LOD 400 adds the fabrication detail. The LOD 350 column shows where it meets the beam. The LOD 400 column shows the bolt holes, the connection plate, the weld symbols, the piece mark, and the lot sequence. LOD 350 is for the coordinator. LOD 400 is for the shop.
Quick reference: LOD levels in plain English
- LOD 100 — generic placeholder geometry. Useful for early massing studies and feasibility.
- LOD 200 — approximate geometry with approximate quantities. Suitable for design intent and schematic design.
- LOD 300 — accurate geometry, location, and orientation. Suitable for documentation and quantity take-offs.
- LOD 350 — LOD 300 plus interfaces between systems. Suitable for clash detection and multi-discipline coordination.
- LOD 400 — fabrication-ready. Connection details, assembly information, and shop-floor information included.
- LOD 500 — field-verified. The model is updated to match the as-built condition after construction.
When does LOD 400 actually matter?
LOD 400 matters when something is going to be fabricated directly from the model. The most common use cases are structural steel detailing, precast panel modeling, MEP spool drawings, custom curtain wall, and modular construction components.

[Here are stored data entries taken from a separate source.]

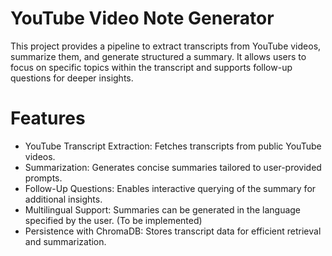 # YouTube Video Note Generator
This project provides a pipeline to extract transcripts from YouTube videos, summarize them, and generate structured a summary. It allows users to focus on specific topics within the transcript and supports follow-up questions for deeper insights.

# Features
- YouTube Transcript Extraction: Fetches transcripts from public YouTube videos.
- Summarization: Generates concise summaries tailored to user-provided prompts.
- Follow-Up Questions: Enables interactive querying of the summary for additional insights.
- Multilingual Support: Summaries can be generated in the language specified by the user. (To be implemented)
- Persistence with ChromaDB: Stores transcript data for efficient retrieval and summarization.
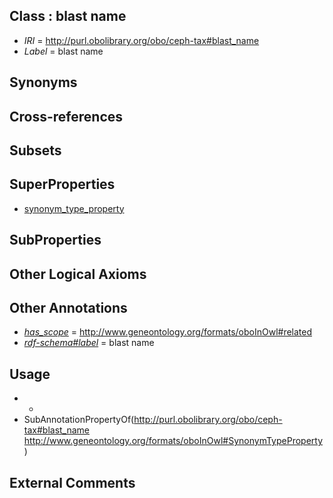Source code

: 
## Class : blast name

 * *IRI* = http://purl.obolibrary.org/obo/ceph-tax#blast_name
 * *Label* = blast name

## Synonyms


## Cross-references


## Subsets


## SuperProperties

 * [synonym_type_property](../../ty/oboInOwl#SynonymTypeProperty.md)

## SubProperties


## Other Logical Axioms


## Other Annotations

 * *[has_scope](../../pe/oboInOwl#hasScope.md)* = http://www.geneontology.org/formats/oboInOwl#related
 * *[rdf-schema#label](../../el/rdf-schema#label.md)* = blast name

## Usage

 * -
 * SubAnnotationPropertyOf(<http://purl.obolibrary.org/obo/ceph-tax#blast_name> <http://www.geneontology.org/formats/oboInOwl#SynonymTypeProperty>)

## External Comments

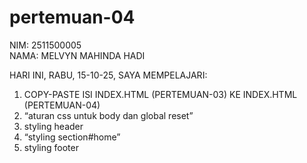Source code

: # pertemuan-04

NIM: 2511500005<BR>
NAMA: MELVYN MAHINDA HADI<BR>

HARI INI, RABU, 15-10-25, SAYA MEMPELAJARI:
<OL>
<LI>COPY-PASTE ISI INDEX.HTML (PERTEMUAN-03) KE INDEX.HTML (PERTEMUAN-04)</LI>
<li>“aturan css untuk body dan global reset”</li>
<li>styling header</li> 
<li>“styling section#home”</li>
<li>styling footer</li> 
</OL>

In each of these workflows, the model is consumed by a CNC tool, a production line, or a shop-floor operator who needs every dimension to be correct.
For projects where the deliverable is a permit set or a coordinated CD package, LOD 400 is overkill. LOD 300 produces clean documentation. LOD 350 produces clean coordination. Building to LOD 400 across an entire architectural model wastes hours and inflates file size without changing the deliverable.

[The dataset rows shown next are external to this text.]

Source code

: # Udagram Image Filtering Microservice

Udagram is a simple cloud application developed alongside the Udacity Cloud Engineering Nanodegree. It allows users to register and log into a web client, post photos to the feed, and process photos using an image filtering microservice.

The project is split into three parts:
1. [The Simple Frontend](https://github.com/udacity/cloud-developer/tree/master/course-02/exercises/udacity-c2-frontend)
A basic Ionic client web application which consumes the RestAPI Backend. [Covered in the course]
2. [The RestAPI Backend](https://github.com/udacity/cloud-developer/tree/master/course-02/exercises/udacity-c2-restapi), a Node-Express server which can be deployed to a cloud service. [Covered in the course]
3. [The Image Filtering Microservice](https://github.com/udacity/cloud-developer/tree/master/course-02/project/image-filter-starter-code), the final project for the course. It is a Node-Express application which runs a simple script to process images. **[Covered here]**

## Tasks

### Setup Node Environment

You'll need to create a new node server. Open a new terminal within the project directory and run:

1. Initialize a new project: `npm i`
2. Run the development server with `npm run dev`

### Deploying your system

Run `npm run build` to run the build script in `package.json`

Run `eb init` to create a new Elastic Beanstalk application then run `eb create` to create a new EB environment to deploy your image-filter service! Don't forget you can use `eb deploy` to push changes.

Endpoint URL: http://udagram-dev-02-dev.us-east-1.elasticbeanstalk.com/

Common mistakes when specifying LOD 400
The most expensive mistake is specifying a single LOD across an entire model when only certain elements actually need that level. A BIM Execution Plan should specify LOD per discipline, per element category, and per phase — not a single number that applies to the whole project. Structural steel might be LOD 400. The architectural shell on the same project might be LOD 300. The MEP risers might be LOD 350 for coordination but LOD 400 only on the segments that will be pre-fabricated.
The second mistake is paying for LOD 400 when the contract only requires LOD 300. Modeling effort scales steeply between 300 and 400. If the contract documents do not require fabrication-ready output, do not voluntarily build to that level — but if they do require it, do not under-deliver either, because under-delivering at LOD 400 typically shows up as rework on the shop floor.
How LOD 400 fits into a real project
On a typical commercial project with steel and precast, the LOD progression looks like this: schematic design produces an LOD 200 model for massing and feasibility, design development produces an LOD 300 model for documentation, the structural team coordinates at LOD 350 with the MEP and architectural teams during construction documents, and the steel and precast detailers build to LOD 400 for fabrication. Each LOD has a use, and each LOD has a cost. Matching LOD to use is one of the highest-leverage decisions in a BIM execution plan.
The bottom line
LOD 400 is the level at which BIM stops being a design tool and starts being a manufacturing tool. It is the right target when fabrication is downstream of the model, and it is the wrong target when the model is being used for documentation or design coordination only. Match the LOD to the use case, specify by element category in your BEP, and the model will earn its keep.